Culinary folklorist preserves old fermenting tradition

LAFAYETTE, La. (AP) — After visiting seven separate doctors in less than six months, undergoing major digestive surgery and multiple misdiagnoses, Rosanna Czarnecki found the answer to her debilitating health problems in a glass of fermented green coconut water.

Lacto-fermentation, a process of preserving food through its natural bacteria, answered the question that had plagued her: "What is going on with my body?"

She calls it the solution that changed her life.

"I remember drinking fermented coconut water for the first time," she said. "My throat burned, but it started to work."

Czarnecki began researching ways to ferment her own coconut water, soon making the connection the beverage had with kombucha, kefir and sauerkraut.

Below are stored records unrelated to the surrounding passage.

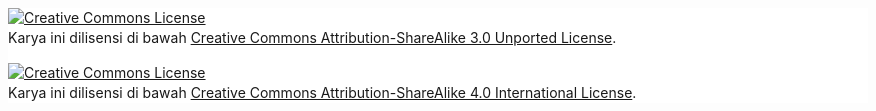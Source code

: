 
<a rel="license" href="http://creativecommons.org/licenses/by-sa/3.0/"><img
alt="Creative Commons License" style="border-width:0"
src="https://i.creativecommons.org/l/by-sa/3.0/88x31.png" /></a><br />Karya ini
dilisensi di bawah <a rel="license"
href="http://creativecommons.org/licenses/by-sa/3.0/">Creative Commons
Attribution-ShareAlike 3.0 Unported License</a>.

<a rel="license" href="http://creativecommons.org/licenses/by-sa/4.0/"><img
alt="Creative Commons License" style="border-width:0"
src="https://i.creativecommons.org/l/by-sa/4.0/88x31.png" /></a><br />Karya ini
dilisensi di bawah <a rel="license"
href="http://creativecommons.org/licenses/by-sa/4.0/">Creative Commons
Attribution-ShareAlike 4.0 International License</a>.
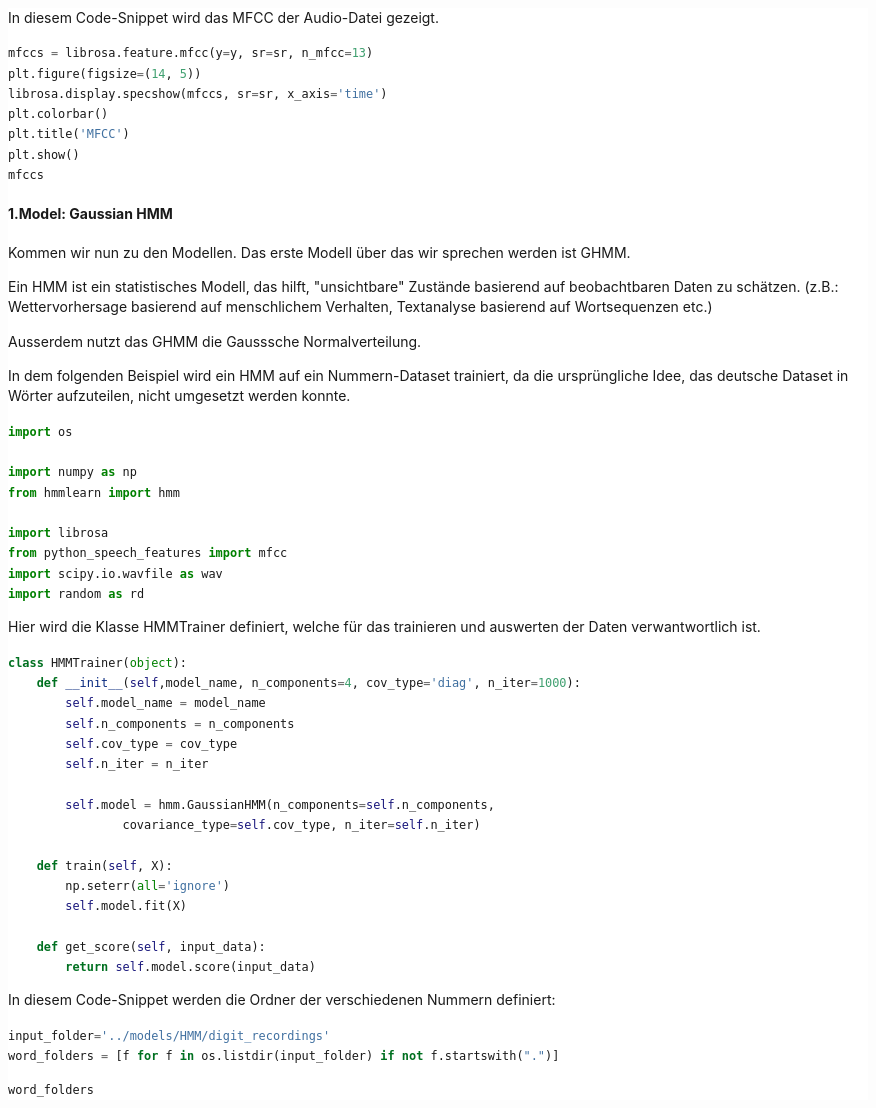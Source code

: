 In diesem Code-Snippet wird das MFCC der Audio-Datei gezeigt.
``` python
mfccs = librosa.feature.mfcc(y=y, sr=sr, n_mfcc=13)
plt.figure(figsize=(14, 5))
librosa.display.specshow(mfccs, sr=sr, x_axis='time')
plt.colorbar()
plt.title('MFCC')
plt.show()
mfccs
```
#### 1.Model: Gaussian HMM 

Kommen wir nun zu den Modellen.
Das erste Modell über das wir sprechen werden ist GHMM.

Ein HMM ist ein statistisches Modell, das hilft, "unsichtbare" Zustände basierend auf beobachtbaren Daten zu schätzen. (z.B.: Wettervorhersage basierend auf menschlichem Verhalten, Textanalyse basierend auf Wortsequenzen etc.)

Ausserdem nutzt das GHMM die Gausssche Normalverteilung.


In dem folgenden Beispiel wird ein HMM auf ein Nummern-Dataset trainiert, da die ursprüngliche Idee, das deutsche Dataset in Wörter aufzuteilen, nicht umgesetzt werden konnte.
``` python
import os

import numpy as np
from hmmlearn import hmm

import librosa
from python_speech_features import mfcc
import scipy.io.wavfile as wav
import random as rd
```

Hier wird die Klasse HMMTrainer definiert, welche für das trainieren und auswerten der Daten verwantwortlich ist.
``` python
class HMMTrainer(object):
    def __init__(self,model_name, n_components=4, cov_type='diag', n_iter=1000):
        self.model_name = model_name
        self.n_components = n_components
        self.cov_type = cov_type
        self.n_iter = n_iter

        self.model = hmm.GaussianHMM(n_components=self.n_components, 
                covariance_type=self.cov_type, n_iter=self.n_iter)

    def train(self, X):
        np.seterr(all='ignore')
        self.model.fit(X)

    def get_score(self, input_data):
        return self.model.score(input_data)
```
In diesem Code-Snippet werden die Ordner der verschiedenen Nummern definiert:
``` python
input_folder='../models/HMM/digit_recordings'
word_folders = [f for f in os.listdir(input_folder) if not f.startswith(".")]
```
``` python
word_folders
```
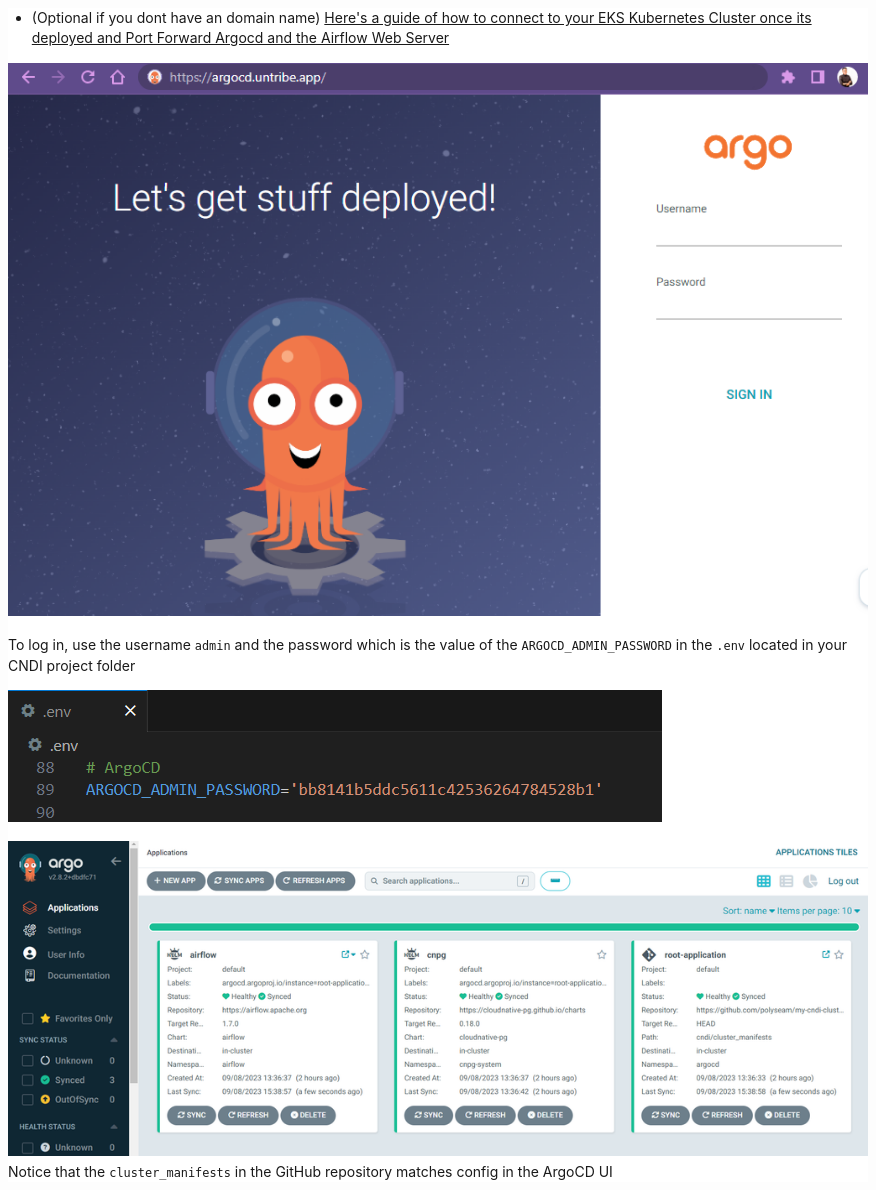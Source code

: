 - (Optional if you dont have an domain name)
  [Here's a guide of how to connect to your EKS Kubernetes Cluster once its deployed and Port Forward Argocd and the Airflow Web Server](/docs/walkthroughs/eks/port-forwarding.md)

![Argocd UI](/docs/walkthroughs/eks/img/argocd-ui-0.png)

To log in, use the username `admin` and the password which is the value of the
`ARGOCD_ADMIN_PASSWORD` in the `.env` located in your CNDI project folder

![.env file](/docs/walkthroughs/eks/img/argocd-admin-password.png)

![Argocd UI](/docs/walkthroughs/eks/img/argocd-ui-1.png) Notice that the
`cluster_manifests` in the GitHub repository matches config in the ArgoCD UI

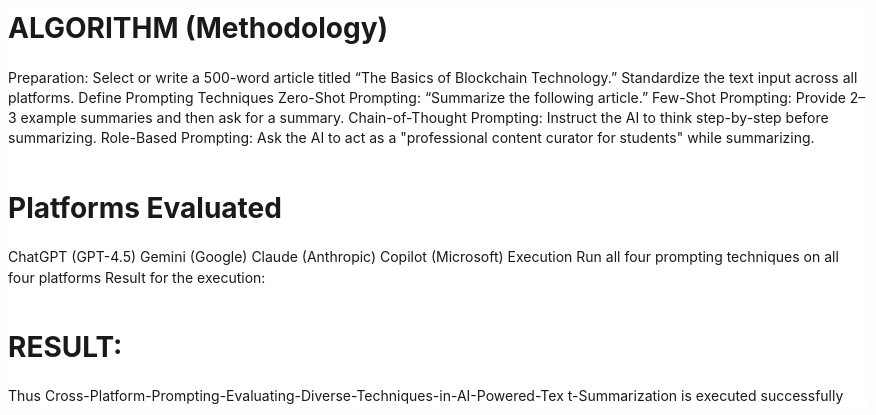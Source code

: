 # ALGORITHM (Methodology) 
Preparation: 
Select or write a 500-word article titled “The Basics of Blockchain 
Technology.” 
Standardize the text input across all platforms. 
Define Prompting Techniques 
Zero-Shot Prompting: “Summarize the following article.” 
Few-Shot Prompting: Provide 2–3 example summaries and then ask for a 
summary. 
Chain-of-Thought Prompting: Instruct the AI to think step-by-step before 
summarizing. 
Role-Based Prompting: Ask the AI to act as a "professional content curator 
for students" while summarizing. 
# Platforms Evaluated 
ChatGPT (GPT-4.5) 
Gemini (Google) 
Claude (Anthropic) 
Copilot (Microsoft) 
Execution 
Run all four prompting techniques on all four platforms 
Result for the execution: 
# RESULT: 
Thus 
Cross-Platform-Prompting-Evaluating-Diverse-Techniques-in-AI-Powered-Tex
 t-Summarization is executed successfully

"I was so angry with what happened to me," Czarnecki said about a chiropractic injury that led to nerve damage and extensive digestive surgery. "When I truly jumped into this I was like: How did we live all these years without it?

"I soon came to see how I was helping others and I realized that this is now my passion, one that gives me purpose."

That purpose is in R2 Positive Culture food lab, where Czarnecki is keeping authentic lacto-fermentation alive.

Whereas alcohols utilize yeast to ferment beer and wine, lacto-fermentation relies on lactic-acid bacteria, a wild-bacterium found on all fruits and vegetables, to ferment sugars into alcohol and vinegar.

Glass jars of fermenting foods of all kinds sit in rows on metal shelves inside the squeaky clean lab. Czarnecki strains a SCOBY — Symbiotic Culture Of Bacteria and Yeast — from her raspberry kombucha as the smell of floral vinegar fills the air. SCOBY is what creates kombucha's notable fizz and looks like an unattractive mushroom top.

Kombucha is the most popular natural soda at her shop alongside water kefir. The kefir soda is fermented with kefir grains, a crystal that develops on certain types of cactus in Mexico.

Czarnecki is a "wildcrafter" at heart and she said she loves to include wild-foraged herbs from different areas around Acadiana into all of her drinks.

Kombucha and water kefir are considered "drinkable probiotic supplements" that may help clear the skin, promote digestion, clear mucus and protect the body against disease.

Czarnecki makes sauerkraut and fermented veggies in her lab with locally grown produce from Blazing Star Farms, St. Joseph Homestead and Acadian Prairie Farms Inglewood.

Her top sellers include Turmeric Kraut made with turmeric from her garden and Wild Veggie Kraut made with locally foraged wild oyster mushrooms and vegetables.

"Sauerkraut is rich in vitamin C and enzymes. I personally love all of the umami flavors they take on," she said.

Kombucha, water kefir, and sauerkraut are Czarnecki's most popular items, but she is always testing the waters with new, eccentric options. Off-the-radar finds include: fermented black garlic, fermented honey, fermented dairy-free cashew cream, beet kvass, and even fermented oatmeal.

Her most unique item to date is black garlic, which is white garlic fermented under certain conditions until its meat turns jet black. The result is a product packed with umami flavor. Black garlic tastes like figs, believe it or not.

Anyone looking to prep for the winter season should consider adding an R2 Positive Culture tonic to their pantry.

Currently in stock is "Wild Fire Cider," a tonic that utilizes local, wild-growing herbs and vegetables; wild turkey tail mushroom tonic; and Reishi tonic. The "Reishi Kick Kombucha" is also a knock-out for combating colds and a sore throat.

With research and lots of trial and error in creating the perfect product, her home hobby turned into a pop-up at the Hub City Farmers Market selling small-batch, nutrient-dense products. Ten years later, R2 Positive Culture can be found all across Acadiana.

R2 Positive Culture is currently sold at Johnson's Boucaniere, Great Harvest Bread Co., Old Tyme Grocery, Spoonbill Watering Hole & Restaurant, Sandra's Cafe and Health Food Store, Reve Coffee Roasters, The Reve Lab, REVE Stick at White Market, Saint Street Inn, Bread & Circus Provisions, Scratch Kitchen, Caffe' Cottage, Sozo Complete Fitness, Drug Emporium, Karma Collective, Wurst Biergarten, Graton Eatery, Roly Poly, Champagne's Market.

Its extensive selection of goods is available at the Lafayette Farmers and Artisans Market on Saturdays or at R2 Positive Culture's mid-week market held from 3 to 6 p.m. in its gravel parking lot or indoors during bad weather.

R2 Positive Culture will be hosting true tea classes, fermentation courses, authentic sourdough bread making classes, and movie nights featuring food documentaries.